Qu’est ce que le capital social ?
Selon Putnam, le capital social est l’émanation des contacts réguliers entre les personnes, dans le cadre notamment d’associations volontaires, et a des effets positifs au niveau macro-social ou macro-économique. Cette idée du capital social comme inhérent aux contacts répétés entre les individus est déjà présente chez Coleman [1988]1 auquel Putnam se réfère. Les
deux auteurs divergent cependant en ce qui concerne le niveau auquel « fonctionne » ce capital social : pour Coleman, celui de petites communautés plutôt fermées, pour Putnam, celui de régions, voire de pays.

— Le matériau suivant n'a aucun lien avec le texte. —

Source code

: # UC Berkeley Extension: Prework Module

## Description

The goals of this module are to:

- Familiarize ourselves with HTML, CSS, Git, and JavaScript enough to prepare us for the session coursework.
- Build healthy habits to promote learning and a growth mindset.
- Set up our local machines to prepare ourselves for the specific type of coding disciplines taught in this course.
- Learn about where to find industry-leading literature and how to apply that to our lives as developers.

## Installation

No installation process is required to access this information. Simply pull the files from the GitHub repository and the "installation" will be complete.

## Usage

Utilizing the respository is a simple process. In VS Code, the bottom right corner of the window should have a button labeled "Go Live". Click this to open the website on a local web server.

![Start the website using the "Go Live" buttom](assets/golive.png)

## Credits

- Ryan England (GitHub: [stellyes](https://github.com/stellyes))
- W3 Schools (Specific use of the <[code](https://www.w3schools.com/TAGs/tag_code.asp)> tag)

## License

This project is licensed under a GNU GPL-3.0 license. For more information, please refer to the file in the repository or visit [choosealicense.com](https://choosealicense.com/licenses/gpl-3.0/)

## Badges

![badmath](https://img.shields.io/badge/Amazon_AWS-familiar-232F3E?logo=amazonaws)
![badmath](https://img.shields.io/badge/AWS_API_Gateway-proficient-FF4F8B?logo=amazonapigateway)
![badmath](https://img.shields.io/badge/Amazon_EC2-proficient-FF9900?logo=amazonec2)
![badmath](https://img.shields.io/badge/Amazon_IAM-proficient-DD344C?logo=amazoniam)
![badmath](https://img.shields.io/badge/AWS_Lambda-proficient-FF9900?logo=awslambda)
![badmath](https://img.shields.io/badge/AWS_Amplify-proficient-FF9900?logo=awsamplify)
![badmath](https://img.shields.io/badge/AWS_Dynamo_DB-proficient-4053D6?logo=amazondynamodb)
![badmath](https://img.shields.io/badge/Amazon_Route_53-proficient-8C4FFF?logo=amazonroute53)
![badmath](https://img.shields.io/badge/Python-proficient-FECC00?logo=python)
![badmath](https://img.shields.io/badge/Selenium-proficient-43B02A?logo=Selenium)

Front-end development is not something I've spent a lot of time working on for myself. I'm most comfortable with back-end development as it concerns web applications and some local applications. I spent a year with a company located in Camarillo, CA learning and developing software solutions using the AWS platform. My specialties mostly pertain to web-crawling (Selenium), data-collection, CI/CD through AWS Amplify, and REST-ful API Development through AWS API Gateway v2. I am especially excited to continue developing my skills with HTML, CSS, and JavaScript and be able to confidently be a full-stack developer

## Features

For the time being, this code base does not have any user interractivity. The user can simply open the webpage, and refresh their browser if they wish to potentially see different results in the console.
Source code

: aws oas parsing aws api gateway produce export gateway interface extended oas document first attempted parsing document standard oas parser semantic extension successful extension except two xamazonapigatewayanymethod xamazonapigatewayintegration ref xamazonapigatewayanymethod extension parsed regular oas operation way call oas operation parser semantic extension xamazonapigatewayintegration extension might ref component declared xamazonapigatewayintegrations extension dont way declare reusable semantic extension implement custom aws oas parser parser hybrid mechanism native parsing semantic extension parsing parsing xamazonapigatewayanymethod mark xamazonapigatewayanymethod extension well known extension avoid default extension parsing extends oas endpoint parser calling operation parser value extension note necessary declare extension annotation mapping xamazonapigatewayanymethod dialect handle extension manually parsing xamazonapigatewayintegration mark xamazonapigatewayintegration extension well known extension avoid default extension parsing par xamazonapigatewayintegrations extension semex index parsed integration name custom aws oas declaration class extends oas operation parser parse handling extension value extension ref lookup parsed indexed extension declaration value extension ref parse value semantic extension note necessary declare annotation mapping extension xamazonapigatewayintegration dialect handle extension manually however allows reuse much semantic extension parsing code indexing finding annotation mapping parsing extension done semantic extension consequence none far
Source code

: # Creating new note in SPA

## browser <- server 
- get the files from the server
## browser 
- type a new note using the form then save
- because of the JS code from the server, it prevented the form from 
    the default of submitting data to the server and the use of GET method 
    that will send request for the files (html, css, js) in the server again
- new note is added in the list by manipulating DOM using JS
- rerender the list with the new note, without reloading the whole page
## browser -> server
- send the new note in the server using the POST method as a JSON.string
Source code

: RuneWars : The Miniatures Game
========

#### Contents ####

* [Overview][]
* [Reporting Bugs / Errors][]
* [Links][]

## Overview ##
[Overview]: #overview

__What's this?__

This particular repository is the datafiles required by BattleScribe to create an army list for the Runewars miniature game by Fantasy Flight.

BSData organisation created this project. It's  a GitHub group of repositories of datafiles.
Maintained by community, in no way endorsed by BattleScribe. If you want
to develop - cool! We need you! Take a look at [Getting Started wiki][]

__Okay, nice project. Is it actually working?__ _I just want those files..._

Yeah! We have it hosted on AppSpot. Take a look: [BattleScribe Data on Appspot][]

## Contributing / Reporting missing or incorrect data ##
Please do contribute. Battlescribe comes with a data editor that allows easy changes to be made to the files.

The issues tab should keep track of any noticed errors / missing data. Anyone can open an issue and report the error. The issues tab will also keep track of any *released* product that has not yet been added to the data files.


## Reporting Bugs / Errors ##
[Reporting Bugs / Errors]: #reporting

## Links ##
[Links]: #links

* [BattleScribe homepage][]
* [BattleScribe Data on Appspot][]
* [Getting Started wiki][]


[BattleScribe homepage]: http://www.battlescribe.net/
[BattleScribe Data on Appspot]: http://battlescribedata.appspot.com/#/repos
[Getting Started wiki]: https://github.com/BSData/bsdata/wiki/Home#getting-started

Ils divergent également en ce qui concerne les mécanismes par lesquels
le capital social se constitue et produit ses effets : pour Coleman, le capital social assure avant tout une fonction de contrôle social. Émanant de la répétition des contacts, il permet l’établissement de relations de confiance, mais aussi la surveillance mutuelle au sein de la communauté ; confiance et/ou surveillance garantissent le respect des règles et des engagements pour le
bénéfice des membres de la communauté. Pour Putnam, les contacts, notamment au sein d’associations volontaires, transforment les individus : le fait d’appartenir à un groupe développerait ainsi au fil du temps le sens du bien commun et de la réciprocité ; et ces dispositions, acquises dans le cadre d’associations spécifiques, se diffuseraient dans toute la société (réciprocité
généralisée).
Sur la base d’un indicateur agrégé, Putnam montre ainsi qu’aux États-Unis, les États à haut niveau de capital social présentent de meilleurs résultats scolaires, un meilleur état de santé de la population, moins de criminalité, moins de fraude et d’évasion fiscale, et que les gens s’y déclarent plus heureux que dans les autres États. Le capital social serait également bénéfique pour les individus, notamment pour leur santé [Putnam, 2000, p. 326].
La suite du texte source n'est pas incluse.